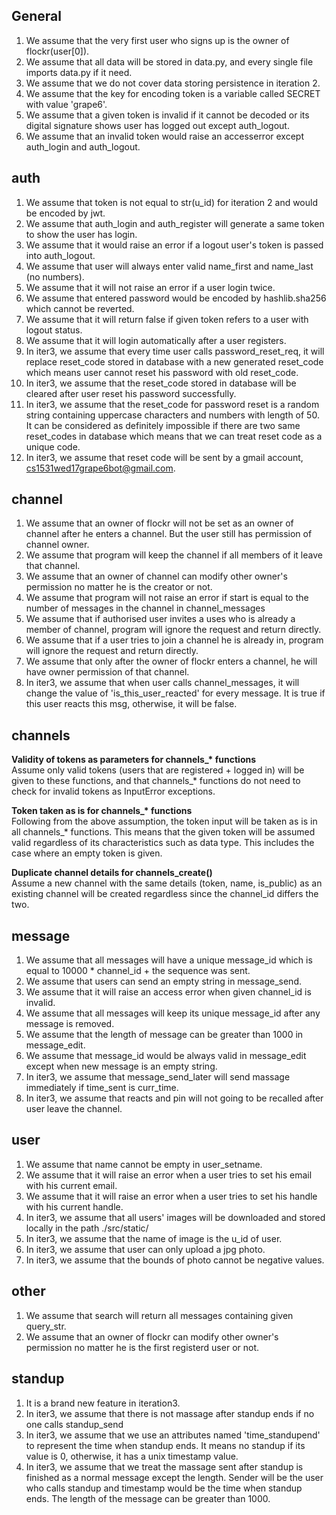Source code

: ## General
1. We assume that the very first user who signs up is the owner of flockr(user[0]).
2. We assume that all data will be stored in data.py, and every single file imports data.py if it need.
3. We assume that we do not cover data storing persistence in iteration 2.
4. We assume that the key for encoding token is a variable called SECRET with value 'grape6'.
5. We assume that a given token is invalid if it cannot be decoded or its digital signature shows user has logged out except auth_logout.
6. We assume that an invalid token would raise an accesserror except auth_login and auth_logout.

## auth
1. We assume that token is not equal to str(u_id) for iteration 2 and would be encoded by jwt.
2. We assume that auth_login and auth_register will generate a same token to show the user has login.
3. We assume that it would raise an error if a logout user's token is passed into auth_logout.
4. We assume that user will always enter valid name_first and name_last (no numbers).
5. We assume that it will not raise an error if a user login twice.
6. We assume that entered password would be encoded by hashlib.sha256 which cannot be reverted.
7. We assume that it will return false if given token refers to a user with logout status.
8. We assume that it will login automatically after a user registers.
9. In iter3, we assume that every time user calls password_reset_req, it will replace reset_code stored in database with a new generated reset_code which means user cannot reset his password with old reset_code.
10. In iter3, we assume that the reset_code stored in database will be cleared after user reset his password successfully.
11. In iter3, we assume that the reset_code for password reset is a random string containing uppercase characters and numbers with length of 50. It can be considered as definitely impossible if there are two same reset_codes in database which means that we can treat reset code as a unique code.
12. In iter3, we assume that reset code will be sent by a gmail account, cs1531wed17grape6bot@gmail.com.  

## channel
1. We assume that an owner of flockr will not be set as an owner of channel after he enters a channel. But the user still has permission of channel owner.
2. We assume that program will keep the channel if all members of it leave that channel.
3. We assume that an owner of channel can modify other owner's permission no matter he is the creator or not.
4. We assume that program will not raise an error if start is equal to the number of messages in the channel in channel_messages
5. We assume that if authorised user invites a uses who is already a member of channel, program will ignore the request and return directly.
6. We assume that if a user tries to join a channel he is already in, program will ignore the request and return directly.
7. We assume that only after the owner of flockr enters a channel, he will have owner permission of that channel.
8. In iter3, we assume that when user calls channel_messages, it will change the value of 'is_this_user_reacted' for every message. It is true if this user reacts this msg, otherwise, it will be false.

## channels
**Validity of tokens as parameters for channels_\* functions**  
Assume only valid tokens (users that are registered + logged in) will be given to these functions, and that channels_* functions do not need to check for invalid tokens as InputError exceptions.

**Token taken as is for channels_\* functions**  
Following from the above assumption, the token input will be taken as is in all channels_* functions. This means that the given token will be assumed valid regardless of its characteristics such as data type. This includes the case where an empty token is given.

**Duplicate channel details for channels_create()**  
Assume a new channel with the same details (token, name, is_public) as an existing channel will be created regardless since the channel_id differs the two.

## message
1. We assume that all messages will have a unique message_id which is equal to 10000 * channel_id + the sequence was sent.
2. We assume that users can send an empty string in message_send.
3. We assume that it will raise an access error when given channel_id is invalid.
4. We assume that all messages will keep its unique message_id after any message is removed.
5. We assume that the length of message can be greater than 1000 in message_edit.
6. We assume that message_id would be always valid in message_edit except when new message is an empty string.
7. In iter3, we assume that message_send_later will send massage immediately if time_sent is curr_time.
8. In iter3, we assume that reacts and pin will not going to be recalled after user leave the channel.

## user
1. We assume that name cannot be empty in user_setname.
2. We assume that it will raise an error when a user tries to set his email with his current email.
3. We assume that it will raise an error when a user tries to set his handle with his current handle.
4. In iter3, we assume that all users' images will be downloaded and stored locally in the path ./src/static/
5. In iter3, we assume that the name of image is the u_id of user.
6. In iter3, we assume that user can only upload a jpg photo.
7. In iter3, we assume that the bounds of photo cannot be negative values.

## other
1. We assume that search will return all messages containing given query_str.
2. We assume that an owner of flockr can modify other owner's permission no matter he is the first registerd user or not. 

## standup
1. It is a brand new feature in iteration3.
2. In iter3, we assume that there is not massage after standup ends if no one calls standup_send
3. In iter3, we assume that we use an attributes named 'time_standupend' to represent the time when standup ends. It means no standup if its value is 0, otherwise, it has a unix timestamp value.
4. In iter3, we assume that we treat the massage sent after standup is finished as a normal message except the length. Sender will be the user who calls standup and timestamp would be the time when standup ends. The length of the message can be greater than 1000.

* Work item *
The expected output is the exact run of lines from the first line of the material above through the line that contains "3. We assume that it would", minus any pictures.

* Answer to this task *
Source code

: ## General
1. We assume that the very first user who signs up is the owner of flockr(user[0]).
2. We assume that all data will be stored in data.py, and every single file imports data.py if it need.
3. We assume that we do not cover data storing persistence in iteration 2.
4. We assume that the key for encoding token is a variable called SECRET with value 'grape6'.
5. We assume that a given token is invalid if it cannot be decoded or its digital signature shows user has logged out except auth_logout.
6. We assume that an invalid token would raise an accesserror except auth_login and auth_logout.

## auth
1. We assume that token is not equal to str(u_id) for iteration 2 and would be encoded by jwt.
2. We assume that auth_login and auth_register will generate a same token to show the user has login.
3. We assume that it would raise an error if a logout user's token is passed into auth_logout.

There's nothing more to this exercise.